Utility Business Cases

Moderator: Bill Zobel, San Diego Gas & Electric

Efrain Ornelas
Pacific Gas & Electric

  • Largest utility, serving 15 million people, 70,000 square miles northern and central California
  • Largest alternate fuel vehicles in the nation, 1425 vehicles mainly LNG
  • 21 states have adopted RPS
  • PGE is at 14-16% renewable

Mike Ligett
Progress Energy

  • SE Utility covering 3M customers in Florida, Carolinas
  • Coal 46%, Nuclear 35%, Gas/Oil 18%, Hydro 1%
  • Just enacted RPS so this will increase renewable usage in the future
  • UNC study shows by 2030 will have 1 million EVs
  • One PHEV per household would require 6% more electricity than forecast, even if all all vehicle miles were electric it would only require 15% more electricity
  • They will not be a leader in this area since it won't have that big an impact
  • in 2020, with 6% penetration of PHEV-40s, they would use about the same amount of electricity as microwaves and hair dryers use
  • They are still far away from needing a smart grid, more concerned on making sure home charging infrastructure is safe
  • If charging were not "smart" but simply delayed to offpeak time, then load would not have much affect on grid
  • By 2030 they will probably need to control all high power devices: A/C, water heater, PHEV, clothes dryers, refrigerator, oven
  • If revenues from PHEV were counted as normal revenue, there would be no incentive to participate since the regulatory commission would just required lower rates.
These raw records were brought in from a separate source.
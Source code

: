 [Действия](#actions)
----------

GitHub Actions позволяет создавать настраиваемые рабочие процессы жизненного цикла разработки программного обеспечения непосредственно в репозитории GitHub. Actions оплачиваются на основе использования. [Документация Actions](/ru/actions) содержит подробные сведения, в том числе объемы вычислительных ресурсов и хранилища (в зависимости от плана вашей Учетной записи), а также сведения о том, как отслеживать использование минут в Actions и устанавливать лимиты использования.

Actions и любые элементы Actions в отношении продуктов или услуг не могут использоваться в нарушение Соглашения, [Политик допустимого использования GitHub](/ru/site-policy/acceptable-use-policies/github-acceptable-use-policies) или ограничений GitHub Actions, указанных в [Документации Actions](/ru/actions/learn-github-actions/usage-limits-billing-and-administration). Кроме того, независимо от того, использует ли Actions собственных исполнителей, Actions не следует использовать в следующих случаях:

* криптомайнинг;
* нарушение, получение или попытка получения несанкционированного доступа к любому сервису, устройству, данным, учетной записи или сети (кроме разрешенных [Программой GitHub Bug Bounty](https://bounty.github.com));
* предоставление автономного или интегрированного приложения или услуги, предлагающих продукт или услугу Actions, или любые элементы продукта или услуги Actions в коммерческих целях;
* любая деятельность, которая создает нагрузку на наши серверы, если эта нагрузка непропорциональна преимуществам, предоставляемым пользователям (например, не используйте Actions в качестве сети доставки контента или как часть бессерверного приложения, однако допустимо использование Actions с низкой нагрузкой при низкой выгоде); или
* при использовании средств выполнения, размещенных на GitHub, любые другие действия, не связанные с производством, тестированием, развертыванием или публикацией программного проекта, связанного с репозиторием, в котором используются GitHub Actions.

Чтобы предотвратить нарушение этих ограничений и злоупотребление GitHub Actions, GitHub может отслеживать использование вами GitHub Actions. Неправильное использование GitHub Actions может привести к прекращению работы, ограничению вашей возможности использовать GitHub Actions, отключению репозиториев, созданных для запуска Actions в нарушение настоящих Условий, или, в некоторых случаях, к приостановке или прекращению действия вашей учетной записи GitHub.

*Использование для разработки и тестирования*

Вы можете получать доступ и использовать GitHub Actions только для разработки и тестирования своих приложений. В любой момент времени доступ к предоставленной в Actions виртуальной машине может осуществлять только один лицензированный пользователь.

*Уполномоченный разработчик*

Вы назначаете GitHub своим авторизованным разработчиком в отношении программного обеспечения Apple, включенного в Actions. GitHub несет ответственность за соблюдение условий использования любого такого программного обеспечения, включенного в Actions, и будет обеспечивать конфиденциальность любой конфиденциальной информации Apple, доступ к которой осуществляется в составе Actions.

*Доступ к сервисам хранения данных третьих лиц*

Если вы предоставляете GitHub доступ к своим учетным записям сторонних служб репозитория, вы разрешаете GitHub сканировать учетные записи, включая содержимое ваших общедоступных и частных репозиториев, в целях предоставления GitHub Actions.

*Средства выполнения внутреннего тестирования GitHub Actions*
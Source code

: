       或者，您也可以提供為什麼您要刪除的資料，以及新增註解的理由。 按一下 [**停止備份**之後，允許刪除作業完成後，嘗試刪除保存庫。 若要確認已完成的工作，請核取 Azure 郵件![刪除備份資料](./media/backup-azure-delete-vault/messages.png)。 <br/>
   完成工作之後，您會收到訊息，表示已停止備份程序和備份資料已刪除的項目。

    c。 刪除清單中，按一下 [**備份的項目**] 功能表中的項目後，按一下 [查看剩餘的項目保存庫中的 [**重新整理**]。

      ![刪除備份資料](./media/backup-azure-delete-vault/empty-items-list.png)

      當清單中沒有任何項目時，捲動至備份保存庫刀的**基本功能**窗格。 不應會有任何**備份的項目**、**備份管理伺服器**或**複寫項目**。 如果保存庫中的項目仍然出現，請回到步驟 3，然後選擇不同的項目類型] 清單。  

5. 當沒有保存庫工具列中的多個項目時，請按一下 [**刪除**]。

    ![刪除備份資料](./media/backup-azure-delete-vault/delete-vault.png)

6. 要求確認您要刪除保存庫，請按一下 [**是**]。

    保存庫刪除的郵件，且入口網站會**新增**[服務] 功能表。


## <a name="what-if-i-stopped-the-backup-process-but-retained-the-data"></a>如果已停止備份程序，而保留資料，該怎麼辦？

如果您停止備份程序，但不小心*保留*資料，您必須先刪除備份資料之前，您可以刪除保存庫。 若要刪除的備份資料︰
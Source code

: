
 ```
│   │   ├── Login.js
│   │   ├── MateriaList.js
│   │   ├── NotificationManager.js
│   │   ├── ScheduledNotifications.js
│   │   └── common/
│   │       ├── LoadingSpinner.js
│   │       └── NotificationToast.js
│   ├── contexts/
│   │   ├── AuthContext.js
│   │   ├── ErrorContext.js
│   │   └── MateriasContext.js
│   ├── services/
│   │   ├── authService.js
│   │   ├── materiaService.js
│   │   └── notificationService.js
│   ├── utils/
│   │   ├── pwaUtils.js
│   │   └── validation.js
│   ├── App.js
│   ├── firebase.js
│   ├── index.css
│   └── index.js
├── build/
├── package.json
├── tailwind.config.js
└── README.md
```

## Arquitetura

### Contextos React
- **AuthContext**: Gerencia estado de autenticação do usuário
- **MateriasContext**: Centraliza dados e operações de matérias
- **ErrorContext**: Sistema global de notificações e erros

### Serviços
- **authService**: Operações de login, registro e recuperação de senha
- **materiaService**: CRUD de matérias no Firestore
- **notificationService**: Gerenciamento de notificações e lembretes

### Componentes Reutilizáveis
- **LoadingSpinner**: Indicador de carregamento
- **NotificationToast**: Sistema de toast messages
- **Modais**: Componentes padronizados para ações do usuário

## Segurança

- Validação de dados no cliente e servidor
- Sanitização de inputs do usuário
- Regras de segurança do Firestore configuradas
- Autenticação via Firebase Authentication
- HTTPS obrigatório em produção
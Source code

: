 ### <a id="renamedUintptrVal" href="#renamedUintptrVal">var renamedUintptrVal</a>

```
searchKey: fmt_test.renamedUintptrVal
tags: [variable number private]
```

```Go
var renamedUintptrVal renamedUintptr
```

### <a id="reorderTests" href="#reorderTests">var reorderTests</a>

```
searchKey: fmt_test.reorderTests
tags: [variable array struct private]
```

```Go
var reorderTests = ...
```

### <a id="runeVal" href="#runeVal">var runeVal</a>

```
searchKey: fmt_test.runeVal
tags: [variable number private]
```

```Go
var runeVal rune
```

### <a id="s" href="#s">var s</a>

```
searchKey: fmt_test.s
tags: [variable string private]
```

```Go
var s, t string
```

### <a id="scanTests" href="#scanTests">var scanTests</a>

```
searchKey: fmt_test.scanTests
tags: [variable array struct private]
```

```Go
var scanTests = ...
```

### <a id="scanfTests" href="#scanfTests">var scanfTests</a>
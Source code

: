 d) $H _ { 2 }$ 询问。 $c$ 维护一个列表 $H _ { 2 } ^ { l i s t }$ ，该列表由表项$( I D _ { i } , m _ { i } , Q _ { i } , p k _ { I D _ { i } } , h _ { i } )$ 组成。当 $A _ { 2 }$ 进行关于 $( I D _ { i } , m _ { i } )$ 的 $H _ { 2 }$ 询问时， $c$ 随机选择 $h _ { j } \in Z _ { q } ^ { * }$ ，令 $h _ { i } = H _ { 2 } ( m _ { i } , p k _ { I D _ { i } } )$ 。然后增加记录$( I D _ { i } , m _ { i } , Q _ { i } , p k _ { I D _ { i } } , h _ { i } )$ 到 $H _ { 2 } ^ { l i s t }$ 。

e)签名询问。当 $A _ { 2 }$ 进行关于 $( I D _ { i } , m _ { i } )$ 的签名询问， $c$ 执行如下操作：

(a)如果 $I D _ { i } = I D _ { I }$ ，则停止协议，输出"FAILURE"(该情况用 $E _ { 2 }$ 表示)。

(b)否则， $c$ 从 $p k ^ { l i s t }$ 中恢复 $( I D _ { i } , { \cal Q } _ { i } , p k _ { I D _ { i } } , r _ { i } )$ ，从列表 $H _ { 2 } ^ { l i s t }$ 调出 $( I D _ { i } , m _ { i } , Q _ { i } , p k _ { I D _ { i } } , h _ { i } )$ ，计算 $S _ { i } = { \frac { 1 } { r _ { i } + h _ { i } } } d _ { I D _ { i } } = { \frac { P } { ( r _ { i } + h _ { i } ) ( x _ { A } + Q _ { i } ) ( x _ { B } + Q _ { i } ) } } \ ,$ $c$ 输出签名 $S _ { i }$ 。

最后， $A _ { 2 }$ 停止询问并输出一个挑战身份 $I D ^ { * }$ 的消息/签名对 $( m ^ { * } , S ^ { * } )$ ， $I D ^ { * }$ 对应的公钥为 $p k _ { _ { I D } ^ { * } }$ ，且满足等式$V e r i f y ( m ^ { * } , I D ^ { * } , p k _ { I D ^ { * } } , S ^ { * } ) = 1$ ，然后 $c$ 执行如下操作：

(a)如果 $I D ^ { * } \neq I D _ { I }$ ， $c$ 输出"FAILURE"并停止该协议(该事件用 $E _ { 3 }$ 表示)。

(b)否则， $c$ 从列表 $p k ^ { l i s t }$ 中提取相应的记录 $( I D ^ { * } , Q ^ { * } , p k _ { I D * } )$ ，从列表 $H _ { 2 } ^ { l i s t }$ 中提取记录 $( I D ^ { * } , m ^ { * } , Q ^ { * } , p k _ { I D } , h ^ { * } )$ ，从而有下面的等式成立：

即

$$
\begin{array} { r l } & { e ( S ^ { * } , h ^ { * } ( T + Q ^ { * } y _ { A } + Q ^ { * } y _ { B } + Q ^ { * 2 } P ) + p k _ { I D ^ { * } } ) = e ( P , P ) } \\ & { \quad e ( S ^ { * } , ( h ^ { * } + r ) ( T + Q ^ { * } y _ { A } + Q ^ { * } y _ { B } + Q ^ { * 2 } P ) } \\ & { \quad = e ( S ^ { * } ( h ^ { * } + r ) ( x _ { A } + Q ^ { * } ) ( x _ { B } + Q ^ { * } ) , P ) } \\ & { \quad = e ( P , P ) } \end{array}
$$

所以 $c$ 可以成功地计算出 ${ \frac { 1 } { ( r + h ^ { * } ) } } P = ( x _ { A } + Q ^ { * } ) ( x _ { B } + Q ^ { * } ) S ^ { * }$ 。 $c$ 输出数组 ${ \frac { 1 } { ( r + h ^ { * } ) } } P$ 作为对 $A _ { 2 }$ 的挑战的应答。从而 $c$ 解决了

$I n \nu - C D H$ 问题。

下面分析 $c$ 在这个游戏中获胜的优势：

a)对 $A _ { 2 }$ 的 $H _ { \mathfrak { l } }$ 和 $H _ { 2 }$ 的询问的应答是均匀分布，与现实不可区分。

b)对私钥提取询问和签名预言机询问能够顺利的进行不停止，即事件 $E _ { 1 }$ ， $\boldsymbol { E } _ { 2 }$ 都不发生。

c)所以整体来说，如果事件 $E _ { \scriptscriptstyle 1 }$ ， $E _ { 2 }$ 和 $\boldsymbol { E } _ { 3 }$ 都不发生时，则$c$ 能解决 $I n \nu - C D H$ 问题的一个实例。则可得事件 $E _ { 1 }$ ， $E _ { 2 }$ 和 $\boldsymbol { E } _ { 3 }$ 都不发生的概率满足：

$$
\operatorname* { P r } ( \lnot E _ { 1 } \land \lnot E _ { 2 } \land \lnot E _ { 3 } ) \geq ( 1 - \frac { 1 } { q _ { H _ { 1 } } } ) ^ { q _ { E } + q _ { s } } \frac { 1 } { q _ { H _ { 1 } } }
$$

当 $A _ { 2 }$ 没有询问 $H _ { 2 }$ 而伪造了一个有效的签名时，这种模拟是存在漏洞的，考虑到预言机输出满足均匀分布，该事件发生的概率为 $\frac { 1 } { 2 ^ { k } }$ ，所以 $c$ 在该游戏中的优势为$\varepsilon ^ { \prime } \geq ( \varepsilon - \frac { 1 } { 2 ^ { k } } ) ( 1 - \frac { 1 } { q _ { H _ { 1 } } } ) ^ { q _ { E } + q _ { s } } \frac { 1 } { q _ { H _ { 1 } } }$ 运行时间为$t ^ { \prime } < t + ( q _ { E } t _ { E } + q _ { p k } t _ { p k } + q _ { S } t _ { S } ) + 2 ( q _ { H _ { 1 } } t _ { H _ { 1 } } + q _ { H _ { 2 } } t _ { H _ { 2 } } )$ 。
So revenues from PHEV should be placed in a separate account to be used for other purposes. 

Mike Rowand
Duke Energy Corp

  • Duke serves 4 million accounts in 5 states, 28,000 MW of regulated generating capacity, mainly nuclear and coal, and rates are 20% below the national average
  • Utilities concerned with PHEVs because distributed energy storage is a disruptive technology
  • They have 1,000 MW pumped storage capability which is valuable, but PHEV small scale storage is disruptive
  • A 40kWh to 50kWh EV is the same or twice the amount of usage as a house, so this could make a big difference in usage
  • Utility systems and processes designed for stationary, predictable loads, mobile loads disrupt this
  • Plug-in vehicles will be the "killer app" that will demonstrate the value of the smart grid
  • Program areas: vehicle development, enabling technology, enabling systems, public education, market analytics, infrastructure, public policy, economic development
  • Customers don't want utilities to control their thermostat because they are used to controlling. But if the utilities ask to control EVs, then there won't be as much resistance since there is no history.
  • First capacity impact of PHEVs will be local distribution. EVs won't be scattered uniformly across the territory but likely concentrated in certain areas
  • Unintended consequences: road taxes from gasoline, impact on other businesses (convenience stores)

Questions

  • Value of EV ancillary services? Answer: Hard to determine because first need to get volume up to MW blocks be useful, but once it keeps increasing then it will reach a point where value of ancillary services will go down.